## Task details
Your task is to retype, exactly and with nothing else, every line from the one containing "### chat.js" to the end of the listing.

◆ ◆ ◆ ◆ ◆

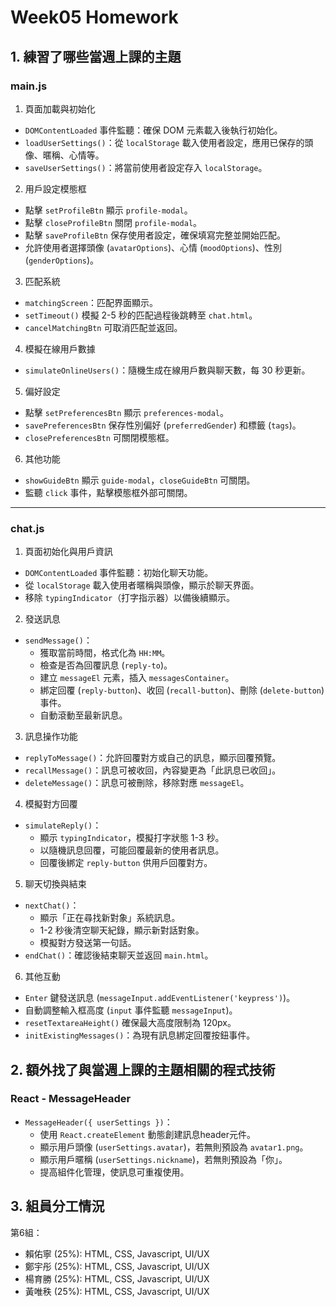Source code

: # Week05 Homework

## 1. 練習了哪些當週上課的主題

### main.js

1. 頁面加載與初始化
- `DOMContentLoaded` 事件監聽：確保 DOM 元素載入後執行初始化。
- `loadUserSettings()`：從 `localStorage` 載入使用者設定，應用已保存的頭像、暱稱、心情等。
- `saveUserSettings()`：將當前使用者設定存入 `localStorage`。

2. 用戶設定模態框
- 點擊 `setProfileBtn` 顯示 `profile-modal`。
- 點擊 `closeProfileBtn` 關閉 `profile-modal`。
- 點擊 `saveProfileBtn` 保存使用者設定，確保填寫完整並開始匹配。
- 允許使用者選擇頭像 (`avatarOptions`)、心情 (`moodOptions`)、性別 (`genderOptions`)。

3. 匹配系統
- `matchingScreen`：匹配界面顯示。
- `setTimeout()` 模擬 2-5 秒的匹配過程後跳轉至 `chat.html`。
- `cancelMatchingBtn` 可取消匹配並返回。

4. 模擬在線用戶數據
- `simulateOnlineUsers()`：隨機生成在線用戶數與聊天數，每 30 秒更新。

5. 偏好設定
- 點擊 `setPreferencesBtn` 顯示 `preferences-modal`。
- `savePreferencesBtn` 保存性別偏好 (`preferredGender`) 和標籤 (`tags`)。
- `closePreferencesBtn` 可關閉模態框。

6. 其他功能
- `showGuideBtn` 顯示 `guide-modal`，`closeGuideBtn` 可關閉。
- 監聽 `click` 事件，點擊模態框外部可關閉。

---

### chat.js

1. 頁面初始化與用戶資訊
- `DOMContentLoaded` 事件監聽：初始化聊天功能。
- 從 `localStorage` 載入使用者暱稱與頭像，顯示於聊天界面。
- 移除 `typingIndicator`（打字指示器）以備後續顯示。

2. 發送訊息
- `sendMessage()`：
  - 獲取當前時間，格式化為 `HH:MM`。
  - 檢查是否為回覆訊息 (`reply-to`)。
  - 建立 `messageEl` 元素，插入 `messagesContainer`。
  - 綁定回覆 (`reply-button`)、收回 (`recall-button`)、刪除 (`delete-button`) 事件。
  - 自動滾動至最新訊息。

3. 訊息操作功能
- `replyToMessage()`：允許回覆對方或自己的訊息，顯示回覆預覽。
- `recallMessage()`：訊息可被收回，內容變更為「此訊息已收回」。
- `deleteMessage()`：訊息可被刪除，移除對應 `messageEl`。

4. 模擬對方回覆
- `simulateReply()`：
  - 顯示 `typingIndicator`，模擬打字狀態 1-3 秒。
  - 以隨機訊息回覆，可能回覆最新的使用者訊息。
  - 回覆後綁定 `reply-button` 供用戶回覆對方。

5. 聊天切換與結束
- `nextChat()`：
  - 顯示「正在尋找新對象」系統訊息。
  - 1-2 秒後清空聊天紀錄，顯示新對話對象。
  - 模擬對方發送第一句話。
- `endChat()`：確認後結束聊天並返回 `main.html`。

6. 其他互動
- `Enter` 鍵發送訊息 (`messageInput.addEventListener('keypress')`)。
- 自動調整輸入框高度 (`input` 事件監聽 `messageInput`)。
- `resetTextareaHeight()` 確保最大高度限制為 120px。
- `initExistingMessages()`：為現有訊息綁定回覆按鈕事件。


## 2. 額外找了與當週上課的主題相關的程式技術

### React - MessageHeader
- `MessageHeader({ userSettings })`：
  - 使用 `React.createElement` 動態創建訊息header元件。
  - 顯示用戶頭像 (`userSettings.avatar`)，若無則預設為 `avatar1.png`。
  - 顯示用戶暱稱 (`userSettings.nickname`)，若無則預設為「你」。
  - 提高組件化管理，使訊息可重複使用。


## 3. 組員分工情況

第6組：
* 賴佑寧 (25%): HTML, CSS, Javascript, UI/UX
* 鄭宇彤 (25%): HTML, CSS, Javascript, UI/UX 
* 楊育勝 (25%): HTML, CSS, Javascript, UI/UX
* 黃唯秩 (25%): HTML, CSS, Javascript, UI/UX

◆ ◆ ◆ ◆ ◆

## Response to the exercise
### chat.js

1. 頁面初始化與用戶資訊
- `DOMContentLoaded` 事件監聽：初始化聊天功能。
- 從 `localStorage` 載入使用者暱稱與頭像，顯示於聊天界面。
- 移除 `typingIndicator`（打字指示器）以備後續顯示。

2. 發送訊息
- `sendMessage()`：
  - 獲取當前時間，格式化為 `HH:MM`。
  - 檢查是否為回覆訊息 (`reply-to`)。
  - 建立 `messageEl` 元素，插入 `messagesContainer`。
  - 綁定回覆 (`reply-button`)、收回 (`recall-button`)、刪除 (`delete-button`) 事件。
  - 自動滾動至最新訊息。

3. 訊息操作功能
- `replyToMessage()`：允許回覆對方或自己的訊息，顯示回覆預覽。
- `recallMessage()`：訊息可被收回，內容變更為「此訊息已收回」。
- `deleteMessage()`：訊息可被刪除，移除對應 `messageEl`。

4. 模擬對方回覆
- `simulateReply()`：
  - 顯示 `typingIndicator`，模擬打字狀態 1-3 秒。
  - 以隨機訊息回覆，可能回覆最新的使用者訊息。
  - 回覆後綁定 `reply-button` 供用戶回覆對方。

5. 聊天切換與結束
- `nextChat()`：
  - 顯示「正在尋找新對象」系統訊息。
  - 1-2 秒後清空聊天紀錄，顯示新對話對象。
  - 模擬對方發送第一句話。
- `endChat()`：確認後結束聊天並返回 `main.html`。

6. 其他互動
- `Enter` 鍵發送訊息 (`messageInput.addEventListener('keypress')`)。
- 自動調整輸入框高度 (`input` 事件監聽 `messageInput`)。
- `resetTextareaHeight()` 確保最大高度限制為 120px。
- `initExistingMessages()`：為現有訊息綁定回覆按鈕事件。


## 2. 額外找了與當週上課的主題相關的程式技術

### React - MessageHeader
- `MessageHeader({ userSettings })`：
  - 使用 `React.createElement` 動態創建訊息header元件。
  - 顯示用戶頭像 (`userSettings.avatar`)，若無則預設為 `avatar1.png`。
  - 顯示用戶暱稱 (`userSettings.nickname`)，若無則預設為「你」。
  - 提高組件化管理，使訊息可重複使用。


## 3. 組員分工情況

第6組：
* 賴佑寧 (25%): HTML, CSS, Javascript, UI/UX
* 鄭宇彤 (25%): HTML, CSS, Javascript, UI/UX 
* 楊育勝 (25%): HTML, CSS, Javascript, UI/UX
* 黃唯秩 (25%): HTML, CSS, Javascript, UI/UX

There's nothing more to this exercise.